And step two, an address compression stage, namely step 5).
And 5) compressing the address information in the address queue so as to eliminate the same part of a group of adjacent addresses, and writing the compressed address information into the address record.
As shown in fig. 7, the detailed steps of step 5) include:
5.1) constructing a processing sub-queue, initially putting the first two addresses of a queue in the processing sub-queue, and initializing a current compression mode into an incompressible mode, wherein the compression mode comprises three types of the incompressible mode, continuous address compression and high 32-bit same address compression, the continuous address compression mode refers to the compression of a group of address queues with the same difference value of adjacent addresses, and the high 32-bit same address compression mode refers to the compression of a group of address queues with the same high 32-bit;
5.2) sequentially traversing subsequent addresses Addr in the address queue, adding the currently traversed addresses Addr into the processing sub-queue when one address Addr is traversed, and skipping to execute the step 5.3); jumping to execute the step 5.5) until the traversal is completed;
5.3) judging whether the processing sub-queue is incompressible before and after the address Addr is added, if the processing sub-queue is incompressible before and after the address Addr is added, taking out the first address of the processing sub-queue, writing the address record, and skipping to execute the step 5.2); otherwise, skipping to execute the step 5.4);
5.4) judging whether the compression mode of the processing sub-queue changes after the address Addr is added, if the compression mode corresponding to the processing sub-queue changes after the address Addr is added, taking out all addresses in the processing sub-queue before the address Addr for compression, if the original compression mode is continuous address compression, performing continuous address compression, and if the original compression mode is same address compression with 32 bits higher, performing same address compression with 32 bits higher, and writing the same address compression into an address record; skipping to execute step 5.2);
5.5) judging whether the processing sub queue is empty, and if so, skipping to execute the step 5.7); otherwise, skipping to execute the step 5.6);
5.6) judging whether the processing sub-queue is compressible, if the processing sub-queue is compressible, determining a new compression mode of the processing sub-queue according to the content of the processing sub-queue, taking out all addresses of the processing sub-queue for compression, if the new compression mode is continuous address compression, performing continuous address compression, if the new compression mode is high 32-bit same address compression, performing high 32-bit same address compression, writing address records, and skipping to execute the step 5.7); otherwise, all the addresses of the sub-queue are taken out and processed without compression, address records are written, and the step 5.7 is executed by skipping;
5.7) judging that the recording of the write address of the compressed address information is finished.

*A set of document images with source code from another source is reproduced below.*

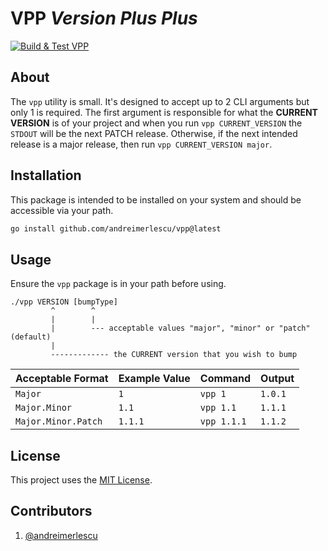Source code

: # VPP _Version Plus Plus_

[![Build & Test VPP](https://github.com/andreimerlescu/vpp/actions/workflows/go.yaml/badge.svg)](https://github.com/andreimerlescu/go-vpp/actions/workflows/go.yaml)

## About

The `vpp` utility is small. It's designed to accept up to 2 CLI arguments but only 1 is required. 
The first argument is responsible for what the __CURRENT VERSION__ is of your project and when you run
`vpp CURRENT_VERSION` the `STDOUT` will be the next PATCH release. Otherwise, if the next intended
release is a major release, then run `vpp CURRENT_VERSION major`. 

## Installation

This package is intended to be installed on your system and should be accessible via your path.

```bash
go install github.com/andreimerlescu/vpp@latest
```

## Usage

Ensure the `vpp` package is in your path before using. 

```text
./vpp VERSION [bumpType]
         ^        ^ 
         |        |
         |        --- acceptable values "major", "minor" or "patch" (default)
         |
         ------------- the CURRENT version that you wish to bump
```

| Acceptable Format   | Example Value | Command     | Output  | 
|---------------------|---------------|-------------|---------|
| `Major`             | `1`           | `vpp 1`     | `1.0.1` | 
| `Major.Minor`       | `1.1`         | `vpp 1.1`   | `1.1.1` |
| `Major.Minor.Patch` | `1.1.1`       | `vpp 1.1.1` | `1.1.2` |

## License

This project uses the [MIT License](LICENSE).

## Contributors

1. [@andreimerlescu](https://github.com/andreimerlescu)


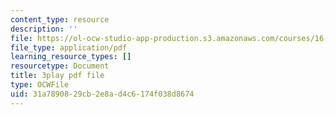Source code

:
 ```yaml
---
content_type: resource
description: ''
file: https://ol-ocw-studio-app-production.s3.amazonaws.com/courses/16-687-private-pilot-ground-school-january-iap-2019/31a7890829cb2e8ad4c6174f038d8674_6oZL2c3tgps.pdf
file_type: application/pdf
learning_resource_types: []
resourcetype: Document
title: 3play pdf file
type: OCWFile
uid: 31a78908-29cb-2e8a-d4c6-174f038d8674
---
```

The result of this process is shown in fig. 8, where italicized characters indicate redundant portions of information, and redundant information (the same portion of a set of adjacent addresses) for the compressed address has been eliminated. Continuous address compression case: 5 addresses are continuous, the last two bit values of the addresses are modified to be 1 by taking the first address as a reference, and the description field desc records the number of the addresses 5 and the offset 8; high 32bit same address compression case: the 5 addresses are the same with 32 higher bits, the last two bits are modified to be 2 by taking the first address as a reference, the description field desc records the number of addresses 5, and the subsequent address pairs sequentially record the 5 addresses with 32 lower bits.
And thirdly, a value compression stage, namely step 6).

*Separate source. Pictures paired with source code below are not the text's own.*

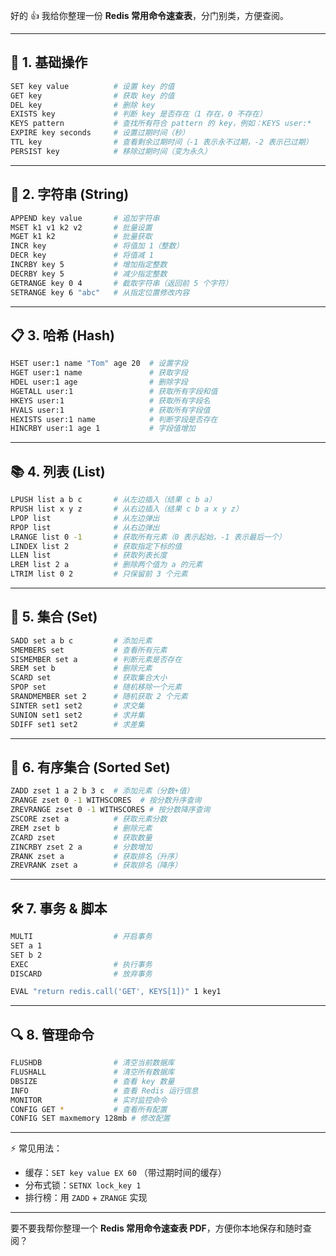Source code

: 好的 👍 我给你整理一份 **Redis 常用命令速查表**，分门别类，方便查阅。

---

## 🔑 1. 基础操作

```bash
SET key value          # 设置 key 的值
GET key                # 获取 key 的值
DEL key                # 删除 key
EXISTS key             # 判断 key 是否存在（1 存在，0 不存在）
KEYS pattern           # 查找所有符合 pattern 的 key，例如：KEYS user:*
EXPIRE key seconds     # 设置过期时间（秒）
TTL key                # 查看剩余过期时间（-1 表示永不过期，-2 表示已过期）
PERSIST key            # 移除过期时间（变为永久）
```

---

## 📂 2. 字符串 (String)

```bash
APPEND key value       # 追加字符串
MSET k1 v1 k2 v2       # 批量设置
MGET k1 k2             # 批量获取
INCR key               # 将值加 1（整数）
DECR key               # 将值减 1
INCRBY key 5           # 增加指定整数
DECRBY key 5           # 减少指定整数
GETRANGE key 0 4       # 截取字符串（返回前 5 个字符）
SETRANGE key 6 "abc"   # 从指定位置修改内容
```

---

## 📋 3. 哈希 (Hash)

```bash
HSET user:1 name "Tom" age 20  # 设置字段
HGET user:1 name               # 获取字段
HDEL user:1 age                # 删除字段
HGETALL user:1                 # 获取所有字段和值
HKEYS user:1                   # 获取所有字段名
HVALS user:1                   # 获取所有字段值
HEXISTS user:1 name            # 判断字段是否存在
HINCRBY user:1 age 1           # 字段值增加
```

---

## 📚 4. 列表 (List)

```bash
LPUSH list a b c       # 从左边插入（结果 c b a）
RPUSH list x y z       # 从右边插入（结果 c b a x y z）
LPOP list              # 从左边弹出
RPOP list              # 从右边弹出
LRANGE list 0 -1       # 获取所有元素（0 表示起始，-1 表示最后一个）
LINDEX list 2          # 获取指定下标的值
LLEN list              # 获取列表长度
LREM list 2 a          # 删除两个值为 a 的元素
LTRIM list 0 2         # 只保留前 3 个元素
```

---

## 📌 5. 集合 (Set)

```bash
SADD set a b c         # 添加元素
SMEMBERS set           # 查看所有元素
SISMEMBER set a        # 判断元素是否存在
SREM set b             # 删除元素
SCARD set              # 获取集合大小
SPOP set               # 随机移除一个元素
SRANDMEMBER set 2      # 随机获取 2 个元素
SINTER set1 set2       # 求交集
SUNION set1 set2       # 求并集
SDIFF set1 set2        # 求差集
```

---

## 🔢 6. 有序集合 (Sorted Set)

```bash
ZADD zset 1 a 2 b 3 c  # 添加元素（分数+值）
ZRANGE zset 0 -1 WITHSCORES  # 按分数升序查询
ZREVRANGE zset 0 -1 WITHSCORES # 按分数降序查询
ZSCORE zset a          # 获取元素分数
ZREM zset b            # 删除元素
ZCARD zset             # 获取数量
ZINCRBY zset 2 a       # 分数增加
ZRANK zset a           # 获取排名（升序）
ZREVRANK zset a        # 获取排名（降序）
```

---

## 🛠 7. 事务 & 脚本

```bash
MULTI                  # 开启事务
SET a 1
SET b 2
EXEC                   # 执行事务
DISCARD                # 放弃事务

EVAL "return redis.call('GET', KEYS[1])" 1 key1
```

---

## 🔍 8. 管理命令

```bash
FLUSHDB                # 清空当前数据库
FLUSHALL               # 清空所有数据库
DBSIZE                 # 查看 key 数量
INFO                   # 查看 Redis 运行信息
MONITOR                # 实时监控命令
CONFIG GET *           # 查看所有配置
CONFIG SET maxmemory 128mb # 修改配置
```

---

⚡ 常见用法：

* 缓存：`SET key value EX 60` （带过期时间的缓存）
* 分布式锁：`SETNX lock_key 1`
* 排行榜：用 `ZADD` + `ZRANGE` 实现

---

要不要我帮你整理一个 **Redis 常用命令速查表 PDF**，方便你本地保存和随时查阅？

Step 6) writing the low X bits of the N bit values of all elements in each value queue vqueue _ X into a value record, thereby eliminating redundant information of the values. In this embodiment, the method specifically includes:
estimating and allocating value recording space values according to the number of elements in the value queues vqueue _64, vqueue _32, vqueue _16 and vqueue _8, and sequentially recording the numbers in a head 64bit of the persistent log;
sequentially writing the values of the elements in vqueue _64 into value record values;
successively writing the lower 32 bits of the value of the element in vqueue _32 into value records values;
successively writing the lower 16 bits of the value of the element in vqueue _16 into value records values;
the lower 8 bits of the value of the element in vqueue _8 are successively written to the value record values in turn.
The result of this process is shown in fig. 9, where italics are redundant information and after compression, the redundant information (the same part as the old value) of the value has been eliminated.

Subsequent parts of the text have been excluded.